Retype, word for word, every line from the one holding "的基础上通过递归的方式来自动" through the one holding "For creation automatic" in the entries below, both included, and only those lines.

[Stored data]
----------
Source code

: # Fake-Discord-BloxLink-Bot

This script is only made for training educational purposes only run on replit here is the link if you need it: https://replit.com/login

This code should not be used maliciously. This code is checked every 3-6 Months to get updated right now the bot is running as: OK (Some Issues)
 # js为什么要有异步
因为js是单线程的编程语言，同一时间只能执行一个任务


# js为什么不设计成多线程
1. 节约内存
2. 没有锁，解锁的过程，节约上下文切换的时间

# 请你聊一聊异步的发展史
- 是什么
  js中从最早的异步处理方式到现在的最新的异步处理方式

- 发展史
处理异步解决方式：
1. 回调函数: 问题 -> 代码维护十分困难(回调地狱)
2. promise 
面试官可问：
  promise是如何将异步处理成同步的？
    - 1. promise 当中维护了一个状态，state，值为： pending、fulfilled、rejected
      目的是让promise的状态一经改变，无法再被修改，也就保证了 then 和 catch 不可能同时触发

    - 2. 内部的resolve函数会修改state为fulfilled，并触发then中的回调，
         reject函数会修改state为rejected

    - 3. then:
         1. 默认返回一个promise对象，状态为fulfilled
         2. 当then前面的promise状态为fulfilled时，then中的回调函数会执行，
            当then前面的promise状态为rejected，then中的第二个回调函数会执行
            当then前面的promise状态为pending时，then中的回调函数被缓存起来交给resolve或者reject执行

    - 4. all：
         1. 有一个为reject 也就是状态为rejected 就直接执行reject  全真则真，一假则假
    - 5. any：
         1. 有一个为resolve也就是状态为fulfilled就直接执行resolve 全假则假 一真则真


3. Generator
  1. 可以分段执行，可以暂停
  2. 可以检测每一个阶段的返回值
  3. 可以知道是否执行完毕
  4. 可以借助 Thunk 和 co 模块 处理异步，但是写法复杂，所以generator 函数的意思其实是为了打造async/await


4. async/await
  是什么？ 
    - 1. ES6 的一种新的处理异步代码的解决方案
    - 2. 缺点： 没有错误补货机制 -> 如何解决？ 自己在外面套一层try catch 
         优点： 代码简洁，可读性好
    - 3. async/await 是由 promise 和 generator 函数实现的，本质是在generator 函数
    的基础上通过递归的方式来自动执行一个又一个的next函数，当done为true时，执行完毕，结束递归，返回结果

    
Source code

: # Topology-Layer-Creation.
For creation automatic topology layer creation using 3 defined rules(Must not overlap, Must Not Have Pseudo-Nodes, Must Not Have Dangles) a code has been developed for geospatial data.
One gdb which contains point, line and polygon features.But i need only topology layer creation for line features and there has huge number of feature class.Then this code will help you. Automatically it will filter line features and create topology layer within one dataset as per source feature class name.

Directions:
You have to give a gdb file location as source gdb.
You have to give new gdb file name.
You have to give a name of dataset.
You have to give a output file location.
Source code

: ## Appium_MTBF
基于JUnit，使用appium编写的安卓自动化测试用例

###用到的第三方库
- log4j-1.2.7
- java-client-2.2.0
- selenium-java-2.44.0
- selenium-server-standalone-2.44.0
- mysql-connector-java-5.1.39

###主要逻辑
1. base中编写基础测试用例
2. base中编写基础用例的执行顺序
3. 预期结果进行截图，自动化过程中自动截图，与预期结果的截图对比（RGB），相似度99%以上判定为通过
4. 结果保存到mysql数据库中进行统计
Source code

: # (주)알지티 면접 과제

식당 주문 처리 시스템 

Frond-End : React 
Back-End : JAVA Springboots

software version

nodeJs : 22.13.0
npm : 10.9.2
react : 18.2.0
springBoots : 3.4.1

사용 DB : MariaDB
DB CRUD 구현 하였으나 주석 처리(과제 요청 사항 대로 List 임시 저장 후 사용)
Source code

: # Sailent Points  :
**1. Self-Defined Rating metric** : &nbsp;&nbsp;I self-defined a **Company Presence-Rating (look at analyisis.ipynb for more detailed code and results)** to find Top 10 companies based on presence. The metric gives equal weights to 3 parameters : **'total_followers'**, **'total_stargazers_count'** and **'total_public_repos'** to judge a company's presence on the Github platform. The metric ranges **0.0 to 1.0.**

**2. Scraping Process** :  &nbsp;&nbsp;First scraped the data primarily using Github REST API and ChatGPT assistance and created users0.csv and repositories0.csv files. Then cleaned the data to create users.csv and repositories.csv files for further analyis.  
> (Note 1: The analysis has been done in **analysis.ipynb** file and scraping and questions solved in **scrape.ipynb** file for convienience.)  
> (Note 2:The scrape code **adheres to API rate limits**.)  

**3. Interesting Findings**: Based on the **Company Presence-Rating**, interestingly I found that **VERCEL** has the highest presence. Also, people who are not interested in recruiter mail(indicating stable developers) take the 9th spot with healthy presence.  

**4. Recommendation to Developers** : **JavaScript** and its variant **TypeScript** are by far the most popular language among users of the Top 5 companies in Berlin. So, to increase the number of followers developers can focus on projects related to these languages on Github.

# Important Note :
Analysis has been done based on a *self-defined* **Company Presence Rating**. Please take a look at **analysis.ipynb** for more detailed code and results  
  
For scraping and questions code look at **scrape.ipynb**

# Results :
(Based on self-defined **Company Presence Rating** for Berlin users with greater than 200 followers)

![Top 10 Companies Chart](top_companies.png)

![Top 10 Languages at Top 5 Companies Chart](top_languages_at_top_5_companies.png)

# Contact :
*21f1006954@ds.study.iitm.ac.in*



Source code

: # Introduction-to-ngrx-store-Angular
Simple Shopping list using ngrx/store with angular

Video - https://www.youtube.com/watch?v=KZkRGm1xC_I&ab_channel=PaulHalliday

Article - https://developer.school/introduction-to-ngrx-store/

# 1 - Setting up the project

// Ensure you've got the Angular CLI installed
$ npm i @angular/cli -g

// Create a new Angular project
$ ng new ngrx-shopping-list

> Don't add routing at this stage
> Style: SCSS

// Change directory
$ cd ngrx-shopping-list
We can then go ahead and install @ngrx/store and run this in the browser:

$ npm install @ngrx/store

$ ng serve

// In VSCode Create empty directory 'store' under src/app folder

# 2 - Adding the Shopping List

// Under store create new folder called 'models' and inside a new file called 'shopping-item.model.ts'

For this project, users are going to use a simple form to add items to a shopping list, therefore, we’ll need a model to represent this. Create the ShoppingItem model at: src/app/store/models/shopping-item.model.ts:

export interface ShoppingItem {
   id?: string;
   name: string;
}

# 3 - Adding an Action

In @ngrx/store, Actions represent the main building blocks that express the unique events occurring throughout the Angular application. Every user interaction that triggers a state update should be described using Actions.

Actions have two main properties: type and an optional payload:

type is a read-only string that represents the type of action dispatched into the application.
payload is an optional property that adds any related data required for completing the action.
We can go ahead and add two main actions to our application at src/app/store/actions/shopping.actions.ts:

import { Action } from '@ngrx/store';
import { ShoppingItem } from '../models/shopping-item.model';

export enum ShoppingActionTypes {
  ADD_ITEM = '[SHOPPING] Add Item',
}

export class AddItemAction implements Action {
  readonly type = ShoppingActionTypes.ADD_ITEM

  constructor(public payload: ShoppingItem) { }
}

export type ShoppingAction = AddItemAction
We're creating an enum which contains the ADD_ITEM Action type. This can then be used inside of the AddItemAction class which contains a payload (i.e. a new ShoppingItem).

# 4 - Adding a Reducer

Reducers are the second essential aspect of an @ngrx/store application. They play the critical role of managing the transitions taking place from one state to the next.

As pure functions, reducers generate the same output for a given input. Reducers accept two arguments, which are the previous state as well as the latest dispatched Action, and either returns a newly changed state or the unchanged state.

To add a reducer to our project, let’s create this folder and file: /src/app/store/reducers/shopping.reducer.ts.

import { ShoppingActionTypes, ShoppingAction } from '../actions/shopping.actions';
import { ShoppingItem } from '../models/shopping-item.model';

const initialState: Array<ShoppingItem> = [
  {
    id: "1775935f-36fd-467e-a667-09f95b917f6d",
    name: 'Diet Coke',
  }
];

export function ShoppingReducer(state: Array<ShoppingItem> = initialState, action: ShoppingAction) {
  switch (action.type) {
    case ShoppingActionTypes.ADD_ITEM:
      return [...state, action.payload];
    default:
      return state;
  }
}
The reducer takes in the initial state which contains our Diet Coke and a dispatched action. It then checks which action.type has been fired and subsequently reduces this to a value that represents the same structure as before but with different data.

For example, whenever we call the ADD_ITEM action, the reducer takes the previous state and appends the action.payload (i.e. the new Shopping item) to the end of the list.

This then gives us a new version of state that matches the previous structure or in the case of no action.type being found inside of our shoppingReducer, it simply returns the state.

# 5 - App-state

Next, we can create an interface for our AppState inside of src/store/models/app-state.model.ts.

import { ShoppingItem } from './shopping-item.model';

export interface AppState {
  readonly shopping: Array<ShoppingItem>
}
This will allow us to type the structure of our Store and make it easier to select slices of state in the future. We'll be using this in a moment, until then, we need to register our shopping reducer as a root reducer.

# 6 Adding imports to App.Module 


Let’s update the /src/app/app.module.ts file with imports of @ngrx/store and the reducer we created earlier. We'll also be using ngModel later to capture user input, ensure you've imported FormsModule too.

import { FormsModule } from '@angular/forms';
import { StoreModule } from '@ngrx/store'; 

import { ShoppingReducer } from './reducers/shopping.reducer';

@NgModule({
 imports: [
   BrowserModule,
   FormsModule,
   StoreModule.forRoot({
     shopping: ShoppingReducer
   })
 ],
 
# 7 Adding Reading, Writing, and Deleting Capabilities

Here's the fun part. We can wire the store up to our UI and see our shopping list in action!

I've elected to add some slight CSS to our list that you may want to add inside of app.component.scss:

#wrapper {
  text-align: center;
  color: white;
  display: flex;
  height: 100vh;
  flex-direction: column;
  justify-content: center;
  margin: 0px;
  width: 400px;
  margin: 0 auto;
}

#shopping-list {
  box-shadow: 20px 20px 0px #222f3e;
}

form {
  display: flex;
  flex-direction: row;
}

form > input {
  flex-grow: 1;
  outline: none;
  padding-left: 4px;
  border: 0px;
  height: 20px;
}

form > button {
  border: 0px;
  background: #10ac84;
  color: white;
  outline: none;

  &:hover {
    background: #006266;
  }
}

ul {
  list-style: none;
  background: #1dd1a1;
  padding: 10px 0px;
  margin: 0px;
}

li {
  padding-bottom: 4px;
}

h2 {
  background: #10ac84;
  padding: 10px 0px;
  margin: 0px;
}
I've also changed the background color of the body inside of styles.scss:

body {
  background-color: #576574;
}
----------
### Answer box
    的基础上通过递归的方式来自动执行一个又一个的next函数，当done为true时，执行完毕，结束递归，返回结果

    
Source code

: # Topology-Layer-Creation.
For creation automatic topology layer creation using 3 defined rules(Must not overlap, Must Not Have Pseudo-Nodes, Must Not Have Dangles) a code has been developed for geospatial data.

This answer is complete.